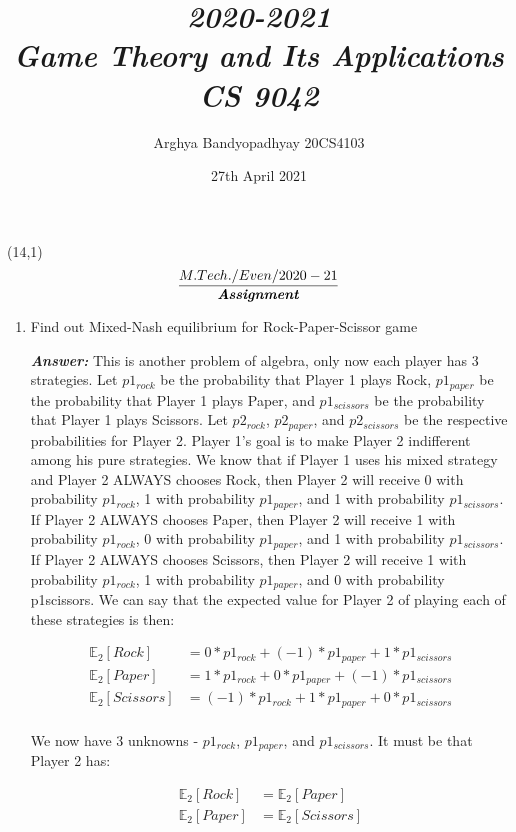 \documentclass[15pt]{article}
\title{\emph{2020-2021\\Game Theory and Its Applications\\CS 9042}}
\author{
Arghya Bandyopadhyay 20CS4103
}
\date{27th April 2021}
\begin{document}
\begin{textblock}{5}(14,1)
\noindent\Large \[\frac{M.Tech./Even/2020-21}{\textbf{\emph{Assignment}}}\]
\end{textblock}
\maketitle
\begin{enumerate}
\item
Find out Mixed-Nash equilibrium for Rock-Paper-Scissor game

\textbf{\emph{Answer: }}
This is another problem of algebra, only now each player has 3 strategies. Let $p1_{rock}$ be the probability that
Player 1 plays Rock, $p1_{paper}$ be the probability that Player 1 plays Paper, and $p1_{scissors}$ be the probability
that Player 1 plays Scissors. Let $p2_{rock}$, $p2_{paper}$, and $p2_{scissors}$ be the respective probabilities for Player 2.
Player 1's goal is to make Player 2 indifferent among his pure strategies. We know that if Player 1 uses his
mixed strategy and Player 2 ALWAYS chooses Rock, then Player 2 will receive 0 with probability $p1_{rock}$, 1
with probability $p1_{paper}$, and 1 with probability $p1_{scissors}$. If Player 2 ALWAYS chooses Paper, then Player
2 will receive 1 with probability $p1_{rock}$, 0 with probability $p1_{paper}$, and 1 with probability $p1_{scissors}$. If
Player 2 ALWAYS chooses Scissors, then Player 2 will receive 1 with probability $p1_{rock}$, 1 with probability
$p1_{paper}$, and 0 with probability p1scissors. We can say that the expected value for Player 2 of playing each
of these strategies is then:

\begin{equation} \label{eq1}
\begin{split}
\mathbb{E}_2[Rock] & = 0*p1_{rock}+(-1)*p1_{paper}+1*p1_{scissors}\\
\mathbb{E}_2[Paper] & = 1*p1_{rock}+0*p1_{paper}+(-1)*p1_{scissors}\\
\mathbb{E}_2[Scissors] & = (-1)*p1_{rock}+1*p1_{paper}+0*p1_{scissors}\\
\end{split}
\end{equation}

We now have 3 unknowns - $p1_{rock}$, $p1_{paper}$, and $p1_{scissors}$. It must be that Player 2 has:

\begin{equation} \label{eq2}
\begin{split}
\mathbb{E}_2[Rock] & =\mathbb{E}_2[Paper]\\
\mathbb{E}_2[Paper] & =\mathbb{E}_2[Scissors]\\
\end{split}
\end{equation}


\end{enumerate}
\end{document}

──────

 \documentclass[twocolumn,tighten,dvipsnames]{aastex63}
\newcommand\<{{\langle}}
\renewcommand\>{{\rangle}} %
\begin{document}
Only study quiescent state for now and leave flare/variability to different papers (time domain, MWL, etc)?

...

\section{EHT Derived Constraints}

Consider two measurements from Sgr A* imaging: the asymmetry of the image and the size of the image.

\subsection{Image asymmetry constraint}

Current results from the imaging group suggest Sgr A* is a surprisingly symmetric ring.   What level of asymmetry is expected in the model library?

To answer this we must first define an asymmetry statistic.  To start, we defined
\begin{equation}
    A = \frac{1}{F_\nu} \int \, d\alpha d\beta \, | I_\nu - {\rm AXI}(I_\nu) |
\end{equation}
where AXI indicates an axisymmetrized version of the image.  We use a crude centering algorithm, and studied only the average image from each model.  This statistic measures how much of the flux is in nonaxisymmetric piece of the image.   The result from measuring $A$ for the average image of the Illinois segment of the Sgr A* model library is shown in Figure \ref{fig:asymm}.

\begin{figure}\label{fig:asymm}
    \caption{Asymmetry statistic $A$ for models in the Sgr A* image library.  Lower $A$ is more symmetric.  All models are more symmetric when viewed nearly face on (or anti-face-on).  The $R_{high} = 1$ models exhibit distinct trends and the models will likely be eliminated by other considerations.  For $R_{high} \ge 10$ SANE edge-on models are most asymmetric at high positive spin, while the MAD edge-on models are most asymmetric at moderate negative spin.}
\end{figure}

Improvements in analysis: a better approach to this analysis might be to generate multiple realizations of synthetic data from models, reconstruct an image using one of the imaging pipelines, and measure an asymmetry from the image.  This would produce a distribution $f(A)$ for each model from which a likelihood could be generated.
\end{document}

──────

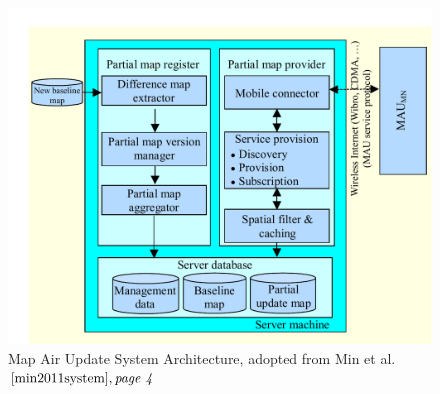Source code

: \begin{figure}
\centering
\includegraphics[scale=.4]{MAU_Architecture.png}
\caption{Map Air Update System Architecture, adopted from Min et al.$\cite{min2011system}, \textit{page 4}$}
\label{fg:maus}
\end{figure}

──────

== What the task requires ==
If a line in the listing holds the word "chooses", list that line.

== Solution below ==
mixed strategy and Player 2 ALWAYS chooses Rock, then Player 2 will receive 0 with probability $p1_{rock}$, 1
with probability $p1_{paper}$, and 1 with probability $p1_{scissors}$. If Player 2 ALWAYS chooses Paper, then Player
Player 2 ALWAYS chooses Scissors, then Player 2 will receive 1 with probability $p1_{rock}$, 1 with probability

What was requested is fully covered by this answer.